Records from a collection
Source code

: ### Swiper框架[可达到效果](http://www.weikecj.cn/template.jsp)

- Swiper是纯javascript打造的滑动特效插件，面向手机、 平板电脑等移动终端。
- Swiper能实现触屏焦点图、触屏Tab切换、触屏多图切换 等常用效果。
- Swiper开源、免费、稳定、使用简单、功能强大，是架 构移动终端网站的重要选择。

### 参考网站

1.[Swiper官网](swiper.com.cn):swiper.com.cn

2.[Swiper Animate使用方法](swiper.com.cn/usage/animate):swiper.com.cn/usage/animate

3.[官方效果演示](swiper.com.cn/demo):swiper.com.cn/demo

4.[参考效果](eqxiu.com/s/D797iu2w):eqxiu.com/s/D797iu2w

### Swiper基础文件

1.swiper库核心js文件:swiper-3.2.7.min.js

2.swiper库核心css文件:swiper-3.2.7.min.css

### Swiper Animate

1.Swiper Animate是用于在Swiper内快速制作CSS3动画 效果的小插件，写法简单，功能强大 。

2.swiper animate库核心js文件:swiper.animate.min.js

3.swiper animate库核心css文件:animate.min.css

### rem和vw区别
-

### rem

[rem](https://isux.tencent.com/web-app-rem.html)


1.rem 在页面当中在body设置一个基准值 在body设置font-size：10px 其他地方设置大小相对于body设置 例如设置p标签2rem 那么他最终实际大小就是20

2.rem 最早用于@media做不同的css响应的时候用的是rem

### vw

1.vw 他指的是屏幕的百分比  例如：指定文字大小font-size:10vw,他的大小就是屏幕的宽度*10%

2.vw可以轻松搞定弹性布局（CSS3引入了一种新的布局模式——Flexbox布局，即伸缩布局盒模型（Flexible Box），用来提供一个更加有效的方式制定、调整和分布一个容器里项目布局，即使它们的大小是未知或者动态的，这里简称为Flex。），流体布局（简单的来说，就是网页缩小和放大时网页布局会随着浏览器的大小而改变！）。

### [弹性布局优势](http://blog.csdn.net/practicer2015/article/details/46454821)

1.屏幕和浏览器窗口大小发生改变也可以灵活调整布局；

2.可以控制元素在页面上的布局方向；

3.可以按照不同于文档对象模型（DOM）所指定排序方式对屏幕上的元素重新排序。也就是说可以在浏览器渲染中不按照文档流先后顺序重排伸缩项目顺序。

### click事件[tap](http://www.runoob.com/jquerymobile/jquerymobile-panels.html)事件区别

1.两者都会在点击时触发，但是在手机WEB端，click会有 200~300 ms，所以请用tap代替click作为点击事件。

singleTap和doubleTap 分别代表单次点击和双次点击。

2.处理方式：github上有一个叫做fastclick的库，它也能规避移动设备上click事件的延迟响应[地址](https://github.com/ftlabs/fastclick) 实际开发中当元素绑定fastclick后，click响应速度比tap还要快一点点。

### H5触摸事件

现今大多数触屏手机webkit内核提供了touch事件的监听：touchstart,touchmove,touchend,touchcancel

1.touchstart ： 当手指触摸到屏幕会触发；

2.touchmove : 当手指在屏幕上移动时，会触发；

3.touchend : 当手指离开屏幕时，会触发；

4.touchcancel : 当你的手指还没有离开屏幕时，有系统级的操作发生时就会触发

EXERCISE GOAL
The required output is every line from the one with "2.处理方式：github上" to the final line of the entries, repeated exactly and with nothing else.

FINISHED TASK
2.处理方式：github上有一个叫做fastclick的库，它也能规避移动设备上click事件的延迟响应[地址](https://github.com/ftlabs/fastclick) 实际开发中当元素绑定fastclick后，click响应速度比tap还要快一点点。

### H5触摸事件

现今大多数触屏手机webkit内核提供了touch事件的监听：touchstart,touchmove,touchend,touchcancel

1.touchstart ： 当手指触摸到屏幕会触发；

2.touchmove : 当手指在屏幕上移动时，会触发；

3.touchend : 当手指离开屏幕时，会触发；

4.touchcancel : 当你的手指还没有离开屏幕时，有系统级的操作发生时就会触发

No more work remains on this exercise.